* EXERCISE PROMPT
For the entries below, print exactly the lines between the line holding "# 1. Write a" and the line holding "d. Center and", inclusive, and nothing else.

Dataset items
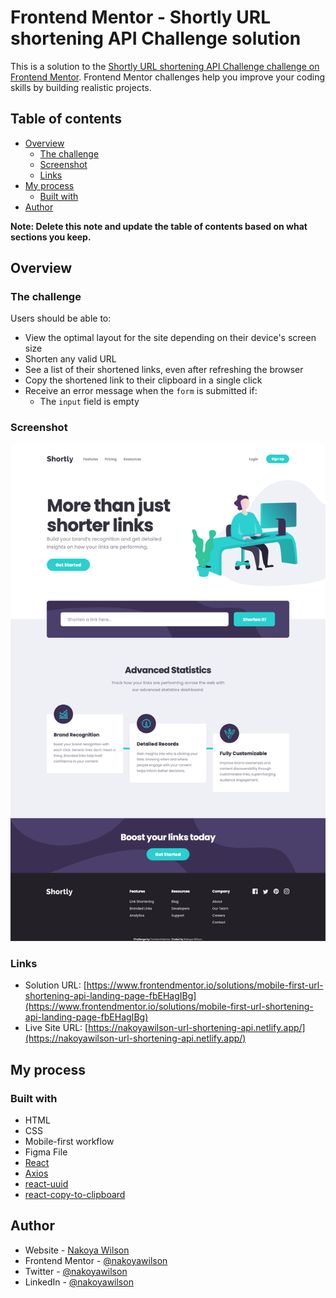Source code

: # Frontend Mentor - Shortly URL shortening API Challenge solution

This is a solution to the [Shortly URL shortening API Challenge challenge on Frontend Mentor](https://www.frontendmentor.io/challenges/url-shortening-api-landing-page-2ce3ob-G). Frontend Mentor challenges help you improve your coding skills by building realistic projects.

## Table of contents

- [Overview](#overview)
  - [The challenge](#the-challenge)
  - [Screenshot](#screenshot)
  - [Links](#links)
- [My process](#my-process)
  - [Built with](#built-with)
- [Author](#author)

**Note: Delete this note and update the table of contents based on what sections you keep.**

## Overview

### The challenge

Users should be able to:

- View the optimal layout for the site depending on their device's screen size
- Shorten any valid URL
- See a list of their shortened links, even after refreshing the browser
- Copy the shortened link to their clipboard in a single click
- Receive an error message when the `form` is submitted if:
  - The `input` field is empty

### Screenshot

![](./public/images/screenshot.png)

### Links

- Solution URL: [https://www.frontendmentor.io/solutions/mobile-first-url-shortening-api-landing-page-fbEHagIBg](https://www.frontendmentor.io/solutions/mobile-first-url-shortening-api-landing-page-fbEHagIBg)
- Live Site URL: [https://nakoyawilson-url-shortening-api.netlify.app/](https://nakoyawilson-url-shortening-api.netlify.app/)

## My process

### Built with

- HTML
- CSS
- Mobile-first workflow
- Figma File
- [React](https://reactjs.org/)
- [Axios](https://axios-http.com/)
- [react-uuid](https://www.npmjs.com/package/react-uuid)
- [react-copy-to-clipboard](https://www.npmjs.com/package/react-copy-to-clipboard)

## Author

- Website - [Nakoya Wilson](https://nakoyawilson.netlify.app/)
- Frontend Mentor - [@nakoyawilson](https://www.frontendmentor.io/profile/nakoyawilson)
- Twitter - [@nakoyawilson](https://twitter.com/nakoyawilson)
- LinkedIn - [@nakoyawilson](https://www.linkedin.com/in/nakoyawilson/)
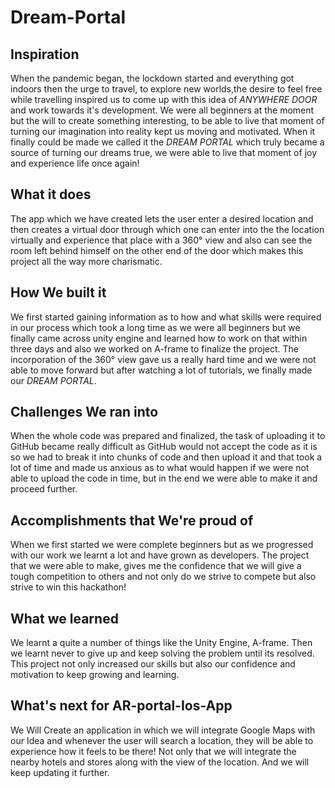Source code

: # Dream-Portal
## Inspiration

When the pandemic began, the lockdown started and everything got indoors then the urge to travel, to explore new worlds,the desire to feel free while travelling inspired us to come up with this idea of *ANYWHERE DOOR*  and work towards it's development.
We were all beginners at the moment but the will to create something interesting, to be able to live that moment of turning our imagination into reality kept us moving and motivated. When it finally could be made we called it the *DREAM PORTAL* which truly became a source of turning our dreams true, we were able to live that moment of joy and experience life once again!

 ## What it does

The app which we have created lets the user enter a desired location and then creates a virtual door through which one can enter into the the location virtually and experience that place with a 360° view and also can see the room left behind himself on the other end of the door which makes this project all the way more charismatic.

## How We built it

We first started gaining information as to how and what skills were required in our process which took a long time as we were all beginners but we finally came across unity engine and learned how to work on that within three days and also we worked on A-frame to finalize the project. The incorporation of the 360° view gave us a really hard time and we were not able to move forward but after watching a lot of tutorials, we finally made our *DREAM PORTAL*.

## Challenges We ran into

When the whole code was prepared and finalized, the task of uploading it to GitHub became really difficult as GitHub would not accept the code as it is so we had to break it into chunks of code and then upload it and that took a lot of time and made us anxious as to what would happen if we were not able to upload the code in time, but in the end we were able to make it and proceed further.

## Accomplishments that We're proud of

When we first started we were complete beginners but as we progressed with our work we learnt a lot and have grown as developers. The project that we were able to make, gives me the confidence that we will give a tough competition to others and not only do we strive to compete but also strive to win this hackathon!

## What we learned

We learnt a quite a number of things like the Unity Engine, A-frame. 
Then we learnt never to give up and keep solving the problem until its resolved. This project not only increased our skills but also our confidence and motivation to keep growing and learning. 

## What's next for AR-portal-Ios-App

We Will Create an application in which we will integrate Google Maps with our Idea and whenever the user will search a location, they will be able to experience how it feels to be there! Not only that we will integrate the nearby hotels and stores along with the view of the location.  And we will keep updating it further.

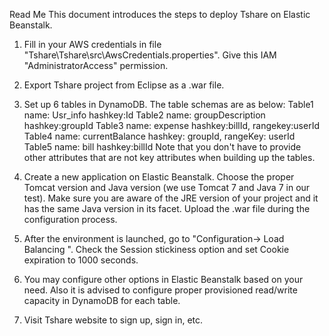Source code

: Read Me
This document introduces the steps to deploy Tshare on Elastic Beanstalk.
1. Fill in your AWS credentials in file "Tshare\Tshare\src\AwsCredentials.properties". Give this IAM "AdministratorAccess" permission.
 
2. Export Tshare project from Eclipse as a .war file.
 
3. Set up 6 tables in DynamoDB. The table schemas are as below:
Table1 name: Usr_info  hashkey:Id
Table2 name: groupDescription hashkey:groupId
Table3 name: expense hashkey:billId, rangekey:userId
Table4 name: currentBalance hashkey: groupId, rangeKey: userId
Table5 name: bill hashkey:billId
Note that you don't have to provide other attributes that are not key attributes when building up the tables.

4. Create a new application on Elastic Beanstalk. Choose the proper Tomcat version and Java version (we use Tomcat 7 and Java 7 in our test). Make sure you are aware of the JRE version of your project and it has the same Java version in its facet. Upload the .war file during the configuration process. 
 
5. After the environment is launched, go to "Configuration-> Load Balancing ". Check the Session stickiness option and set Cookie expiration to 1000 seconds.
 
6. You may configure other options in Elastic Beanstalk based on your need. Also it is advised to configure proper provisioned read/write capacity in DynamoDB for each table.

7. Visit Tshare website to sign up, sign in, etc.


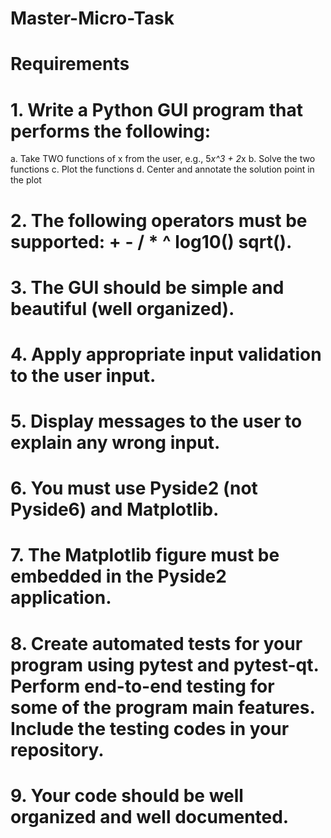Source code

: # Master-Micro-Task
# Requirements

# 1. Write a Python GUI program that performs the following:
a. Take TWO functions of x from the user, e.g., 5*x^3 + 2*x
b. Solve the two functions
c. Plot the functions
d. Center and annotate the solution point in the plot
# 2. The following operators must be supported: + - / * ^ log10() sqrt().
# 3. The GUI should be simple and beautiful (well organized).
# 4. Apply appropriate input validation to the user input.
# 5. Display messages to the user to explain any wrong input.
# 6. You must use Pyside2 (not Pyside6) and Matplotlib.
# 7. The Matplotlib figure must be embedded in the Pyside2 application.
# 8. Create automated tests for your program using pytest and pytest-qt. Perform end-to-end testing for some of the program main features. Include the testing codes in your repository.
# 9. Your code should be well organized and well documented.
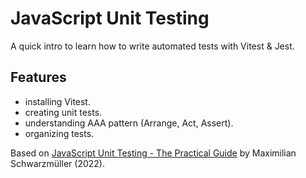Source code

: # JavaScript Unit Testing

A quick intro to learn how to write automated tests with Vitest & Jest.

## Features

- installing Vitest.
- creating unit tests.
- understanding AAA pattern (Arrange, Act, Assert).
- organizing tests.

Based on [JavaScript Unit Testing - The Practical Guide](https://www.udemy.com/course/javascript-unit-testing-the-practical-guide/) by Maximilian Schwarzmüller (2022).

* RESPONSE TO THE TASK
# 1. Write a Python GUI program that performs the following:
a. Take TWO functions of x from the user, e.g., 5*x^3 + 2*x
b. Solve the two functions
c. Plot the functions
d. Center and annotate the solution point in the plot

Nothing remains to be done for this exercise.